The only way these borrowers could qualify for their mortgage loans (even ignoring their bad credit ratings) was to take out adjustable rate mortgages, some of which had astonishingly low first-year rates in the 3 percent range, and sometimes lower. This is what has largely fueled the subprime mortgage meltdown — the inability of thousands of subprime borrowers to afford their mortgages now that their rates have adjusted upward. Thus, the combination of the Fed’s enforcement of the CRA (with the help of political pressure groups like ACORN) and its post 9/11 monetary policy in general are the reasons for the bursting real estate bubble and the "subprime" mortgage meltdown.

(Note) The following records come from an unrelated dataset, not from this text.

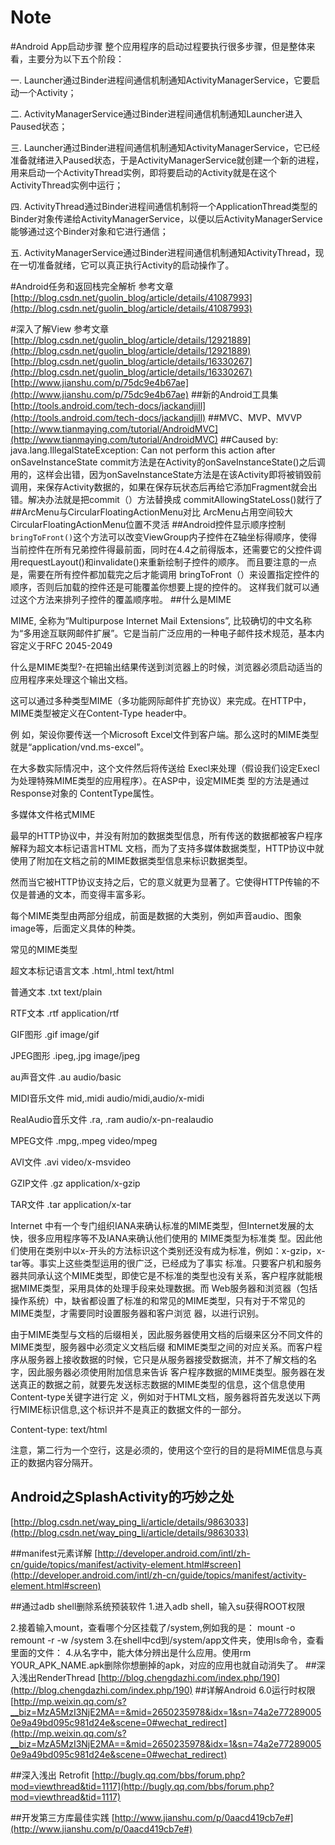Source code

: # Note

#Android App启动步骤
整个应用程序的启动过程要执行很多步骤，但是整体来看，主要分为以下五个阶段：

一. Launcher通过Binder进程间通信机制通知ActivityManagerService，它要启动一个Activity；

二. ActivityManagerService通过Binder进程间通信机制通知Launcher进入Paused状态；

三. Launcher通过Binder进程间通信机制通知ActivityManagerService，它已经准备就绪进入Paused状态，于是ActivityManagerService就创建一个新的进程，用来启动一个ActivityThread实例，即将要启动的Activity就是在这个ActivityThread实例中运行；

四. ActivityThread通过Binder进程间通信机制将一个ApplicationThread类型的Binder对象传递给ActivityManagerService，以便以后ActivityManagerService能够通过这个Binder对象和它进行通信；

五. ActivityManagerService通过Binder进程间通信机制通知ActivityThread，现在一切准备就绪，它可以真正执行Activity的启动操作了。

#Android任务和返回栈完全解析
参考文章
[http://blog.csdn.net/guolin_blog/article/details/41087993](http://blog.csdn.net/guolin_blog/article/details/41087993)

#深入了解View
参考文章
[http://blog.csdn.net/guolin_blog/article/details/12921889](http://blog.csdn.net/guolin_blog/article/details/12921889)
[http://blog.csdn.net/guolin_blog/article/details/16330267](http://blog.csdn.net/guolin_blog/article/details/16330267)
[http://www.jianshu.com/p/75dc9e4b67ae](http://www.jianshu.com/p/75dc9e4b67ae)
##新的Android工具集
[http://tools.android.com/tech-docs/jackandjill](http://tools.android.com/tech-docs/jackandjill)
##MVC、MVP、MVVP
[http://www.tianmaying.com/tutorial/AndroidMVC](http://www.tianmaying.com/tutorial/AndroidMVC)
##Caused by: java.lang.IllegalStateException: Can not perform this action after onSaveInstanceState
commit方法是在Activity的onSaveInstanceState()之后调用的，这样会出错，因为onSaveInstanceState方法是在该Activity即将被销毁前调用，来保存Activity数据的，如果在保存玩状态后再给它添加Fragment就会出错。解决办法就是把commit（）方法替换成 commitAllowingStateLoss()就行了
##ArcMenu与CircularFloatingActionMenu对比
ArcMenu占用空间较大
CircularFloatingActionMenu位置不灵活
##Android控件显示顺序控制
`bringToFront()`这个方法可以改变ViewGroup内子控件在Z轴坐标得顺序，使得当前控件在所有兄弟控件得最前面，同时在4.4之前得版本，还需要它的父控件调用requestLayout()和invalidate()来重新绘制子控件的顺序。
而且要注意的一点是，需要在所有控件都加载完之后才能调用 bringToFront（）来设置指定控件的顺序，否则后加载的控件还是可能覆盖你想要上提的控件的。
这样我们就可以通过这个方法来排列子控件的覆盖顺序啦。
##什么是MIME

MIME, 全称为“Multipurpose Internet Mail Extensions”, 比较确切的中文名称为“多用途互联网邮件扩展”。它是当前广泛应用的一种电子邮件技术规范，基本内容定义于RFC 2045-2049

什么是MIME类型?-在把输出结果传送到浏览器上的时候，浏览器必须启动适当的应用程序来处理这个输出文档。

这可以通过多种类型MIME（多功能网际邮件扩充协议）来完成。在HTTP中，MIME类型被定义在Content-Type header中。

例 如，架设你要传送一个Microsoft Excel文件到客户端。那么这时的MIME类型就是“application/vnd.ms-excel”。 

在大多数实际情况中，这个文件然后将传送给 Execl来处理（假设我们设定Execl为处理特殊MIME类型的应用程序）。在ASP中，设定MIME类 型的方法是通过Response对象的 ContentType属性。

多媒体文件格式MIME

最早的HTTP协议中，并没有附加的数据类型信息，所有传送的数据都被客户程序解释为超文本标记语言HTML 文档，而为了支持多媒体数据类型，HTTP协议中就使用了附加在文档之前的MIME数据类型信息来标识数据类型。

然而当它被HTTP协议支持之后，它的意义就更为显著了。它使得HTTP传输的不仅是普通的文本，而变得丰富多彩。

每个MIME类型由两部分组成，前面是数据的大类别，例如声音audio、图象image等，后面定义具体的种类。

常见的MIME类型

超文本标记语言文本 .html,.html text/html

普通文本 .txt text/plain

RTF文本 .rtf application/rtf

GIF图形 .gif image/gif

JPEG图形 .ipeg,.jpg image/jpeg

au声音文件 .au audio/basic

MIDI音乐文件 mid,.midi audio/midi,audio/x-midi

RealAudio音乐文件 .ra, .ram audio/x-pn-realaudio

MPEG文件 .mpg,.mpeg video/mpeg

AVI文件 .avi video/x-msvideo

GZIP文件 .gz application/x-gzip

TAR文件 .tar application/x-tar

Internet 中有一个专门组织IANA来确认标准的MIME类型，但Internet发展的太快，很多应用程序等不及IANA来确认他们使用的 MIME类型为标准类 型。因此他们使用在类别中以x-开头的方法标识这个类别还没有成为标准，例如：x-gzip，x-tar等。事实上这些类型运用的很广泛，已经成为了事实 标准。只要客户机和服务器共同承认这个MIME类型，即使它是不标准的类型也没有关系，客户程序就能根据MIME类型，采用具体的处理手段来处理数据。而 Web服务器和浏览器（包括操作系统）中，缺省都设置了标准的和常见的MIME类型，只有对于不常见的 MIME类型，才需要同时设置服务器和客户浏览 器，以进行识别。

由于MIME类型与文档的后缀相关，因此服务器使用文档的后缀来区分不同文件的MIME类型，服务器中必须定义文档后缀 和MIME类型之间的对应关系。而客户程序从服务器上接收数据的时候，它只是从服务器接受数据流，并不了解文档的名字，因此服务器必须使用附加信息来告诉 客户程序数据的MIME类型。服务器在发送真正的数据之前，就要先发送标志数据的MIME类型的信息，这个信息使用Content-type关键字进行定 义，例如对于HTML文档，服务器将首先发送以下两行MIME标识信息,这个标识并不是真正的数据文件的一部分。

Content-type: text/html

注意，第二行为一个空行，这是必须的，使用这个空行的目的是将MIME信息与真正的数据内容分隔开。

## Android之SplashActivity的巧妙之处
[http://blog.csdn.net/way_ping_li/article/details/9863033](http://blog.csdn.net/way_ping_li/article/details/9863033)

##manifest元素详解
[http://developer.android.com/intl/zh-cn/guide/topics/manifest/activity-element.html#screen](http://developer.android.com/intl/zh-cn/guide/topics/manifest/activity-element.html#screen)

##通过adb shell删除系统预装软件
1.进入adb shell，输入su获得ROOT权限

2.接着输入mount，查看哪个分区挂载了/system,例如我的是：
mount -o remount -r -w /system
3.在shell中cd到/system/app文件夹，使用ls命令，查看里面的文件：
4.从名字中，能大体分辨出是什么应用。使用rm YOUR_APK_NAME.apk删除你想删掉的apk，对应的应用也就自动消失了。
##深入浅出RenderThread
[http://blog.chengdazhi.com/index.php/190](http://blog.chengdazhi.com/index.php/190)
##详解Android 6.0运行时权限
[http://mp.weixin.qq.com/s?__biz=MzA5MzI3NjE2MA==&mid=2650235978&idx=1&sn=74a2e772890050e9a49bd095c981d24e&scene=0#wechat_redirect](http://mp.weixin.qq.com/s?__biz=MzA5MzI3NjE2MA==&mid=2650235978&idx=1&sn=74a2e772890050e9a49bd095c981d24e&scene=0#wechat_redirect)

##深入浅出 Retrofit
[http://bugly.qq.com/bbs/forum.php?mod=viewthread&tid=1117](http://bugly.qq.com/bbs/forum.php?mod=viewthread&tid=1117)

##开发第三方库最佳实践
[http://www.jianshu.com/p/0aacd419cb7e#](http://www.jianshu.com/p/0aacd419cb7e#)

Don’t expect to read about this in the "mainstream media," however, which generally views groups like ACORN as heroic champions of the poor, laws like the CRA as anti-discrimination laws, and places all of the blame for the subprime mortgage meltdown on greedy capitalists, especially mortgage brokers. Encouraged by such reporting, the odious Senator Charles Schumer of New York has promised federal legislation that will reign in these miscreants, while the Bush administration is proposing an indirect bank bailout by having the Federal Housing Administration cover many of the bad "subprime" loans. This will create what economists call a "moral hazard" by encouraging even more bad loans to be extended in the future. Every banker in America will be glad to extend loans (at high rates of interest) to the most uncreditworthy borrowers if he thinks there is no possibility of default with the FHA effectively guaranteeing the loan.